MEEK: Henry was paralyzed on a visit to Las Vegas, here outside the Crazy Horse Too Gentlemen’s Club. Henry says he was trying to leave the club following a dispute over how many lap dances he paid for when a bartender or manager came up from behind.
K. HENRY: I felt my neck being twisted downward and wrenched. And I couldn’t move. So I touched my legs and I couldn’t feel them. And, at that point, I panicked and screamed out, “I can’t feel my legs.”
MEEK: Henry says the man who tried to unscrew his head from his neck wasn’t through yet.
K. HENRY: And he somewhat chuckled or snickered. I don’t know if he didn’t believe me that I couldn’t feel my legs. But he came up to me and demanded that I give him my wallet or I give him my credit card.
MEEK (on camera): Henry says, as he lay helpless in the parking lot, the manager or bartender came back up to him, pulled his wallet out of his pants pocket, removed Henry’s credit cards, went back in the club, and rang up 80-something dollars worth of lap dances. (voice-over): Henry was taken to Valley Hospital, where this home video was recorded. Fearing for his safety, his wife listed him under an assumed name.
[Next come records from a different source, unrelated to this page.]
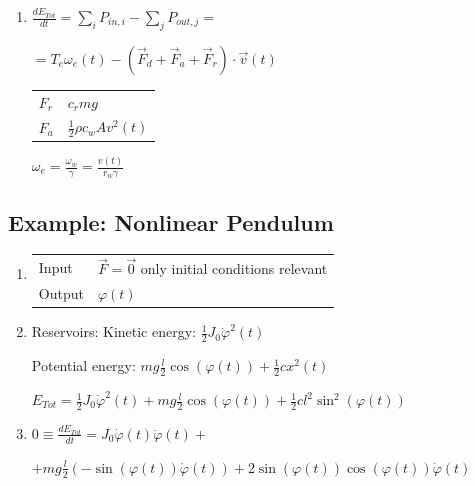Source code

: \documentclass[10pt,a4paper]{scrartcl}
\begin{document}
\begin{multicols*}{3}
\begin{enumerate}

\item $\frac{dE_{Tot}}{dt}=\sum\limits_iP_{in,i}-\sum\limits_jP_{out,j}=$

$=T_e\omega_e(t)-\left(\vec{F}_d+\vec{F}_a+\vec{F}_r\right)\cdot \vec{v}(t)$

\begin{tabular}{l@{ = }l}
$F_r$&$c_rmg$\\
$F_a$&$\frac{1}{2}\rho c_w A v^2(t)$
\end{tabular}\hfill $\omega_e=\frac{\omega_w}{\gamma}=\frac{v(t)}{r_w\gamma}$


\end{enumerate}



\subsection{Example: Nonlinear Pendulum}


\begin{enumerate}
\item \begin{tabular}{ll}Input & $\vec{F}=\vec{0}$ only initial conditions relevant\\Output & $\varphi(t)$ \end{tabular}
\item Reservoirs: Kinetic energy: $\frac{1}{2}J_0\dot{\varphi}^2(t)$

Potential energy: $mg\frac{l}{2}\cos(\varphi(t))+\frac{1}{2}cx^2(t)$

$E_{Tot}=\frac{1}{2}J_0\dot{\varphi}^2(t)+mg\frac{l}{2}\cos(\varphi(t))+\frac{1}{2}cl^2\sin^2(\varphi(t))$

\item $0\equiv\frac{dE_{Tot}}{dt}=J_0\dot{\varphi}(t)\ddot{\varphi}(t)+$ 

$+mg\frac{l}{2}\left(-\sin(\varphi(t))\dot{\varphi}(t)\right)+2\sin(\varphi(t))\cos(\varphi(t))\dot{\varphi}(t)$



\end{enumerate}
\end{multicols*}
\end{document}
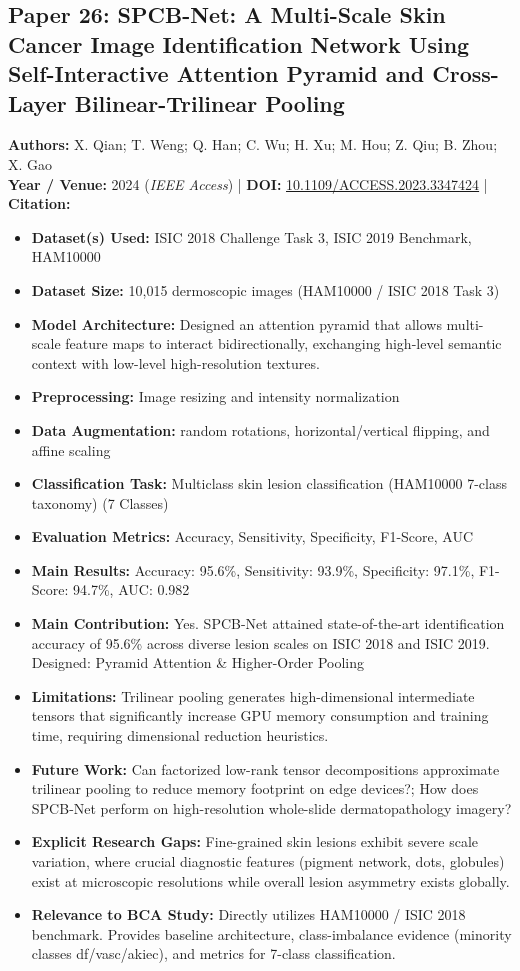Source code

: \documentclass[11pt,a4paper]{article}
\begin{document}
\subsection{Paper 26: SPCB-Net: A Multi-Scale Skin Cancer Image Identification Network Using Self-Interactive Attention Pyramid and Cross-Layer Bilinear-Trilinear Pooling}
\textbf{Authors:} X. Qian; T. Weng; Q. Han; C. Wu; H. Xu; M. Hou; Z. Qiu; B. Zhou; X. Gao \\
\textbf{Year / Venue:} 2024 (\textit{IEEE Access}) | \textbf{DOI:} \href{https://doi.org/10.1109/ACCESS.2023.3347424}{10.1109/ACCESS.2023.3347424} | \textbf{Citation:} \cite{10374026}

\begin{itemize}\small
\item \textbf{Dataset(s) Used:} ISIC 2018 Challenge Task 3, ISIC 2019 Benchmark, HAM10000
\item \textbf{Dataset Size:} 10,015 dermoscopic images (HAM10000 / ISIC 2018 Task 3)
\item \textbf{Model Architecture:} Designed an attention pyramid that allows multi-scale feature maps to interact bidirectionally, exchanging high-level semantic context with low-level high-resolution textures.
\item \textbf{Preprocessing:} Image resizing and intensity normalization
\item \textbf{Data Augmentation:} random rotations, horizontal/vertical flipping, and affine scaling
\item \textbf{Classification Task:} Multiclass skin lesion classification (HAM10000 7-class taxonomy) (7 Classes)
\item \textbf{Evaluation Metrics:} Accuracy, Sensitivity, Specificity, F1-Score, AUC
\item \textbf{Main Results:} Accuracy: 95.6\%, Sensitivity: 93.9\%, Specificity: 97.1\%, F1-Score: 94.7\%, AUC: 0.982
\item \textbf{Main Contribution:} Yes. SPCB-Net attained state-of-the-art identification accuracy of 95.6\% across diverse lesion scales on ISIC 2018 and ISIC 2019. Designed: Pyramid Attention \& Higher-Order Pooling
\item \textbf{Limitations:} Trilinear pooling generates high-dimensional intermediate tensors that significantly increase GPU memory consumption and training time, requiring dimensional reduction heuristics.
\item \textbf{Future Work:} Can factorized low-rank tensor decompositions approximate trilinear pooling to reduce memory footprint on edge devices?; How does SPCB-Net perform on high-resolution whole-slide dermatopathology imagery?
\item \textbf{Explicit Research Gaps:} Fine-grained skin lesions exhibit severe scale variation, where crucial diagnostic features (pigment network, dots, globules) exist at microscopic resolutions while overall lesion asymmetry exists globally.
\item \textbf{Relevance to BCA Study:} Directly utilizes HAM10000 / ISIC 2018 benchmark. Provides baseline architecture, class-imbalance evidence (minority classes df/vasc/akiec), and metrics for 7-class classification.
\end{itemize}
\end{document}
AMY HENRY, WIFE OF KIRK HENRY: I was hoping that, when he went in for surgery, that the doctors would call me back and say: Oh, it’s not as bad as we thought. But, instead, he said: It’s worse than we expected.
K. HENRY: I can’t play with my kids, I can’t do any of the activities I used to enjoy. And I can’t be with my wife. You know, it’s been a dramatic change, a terrible change.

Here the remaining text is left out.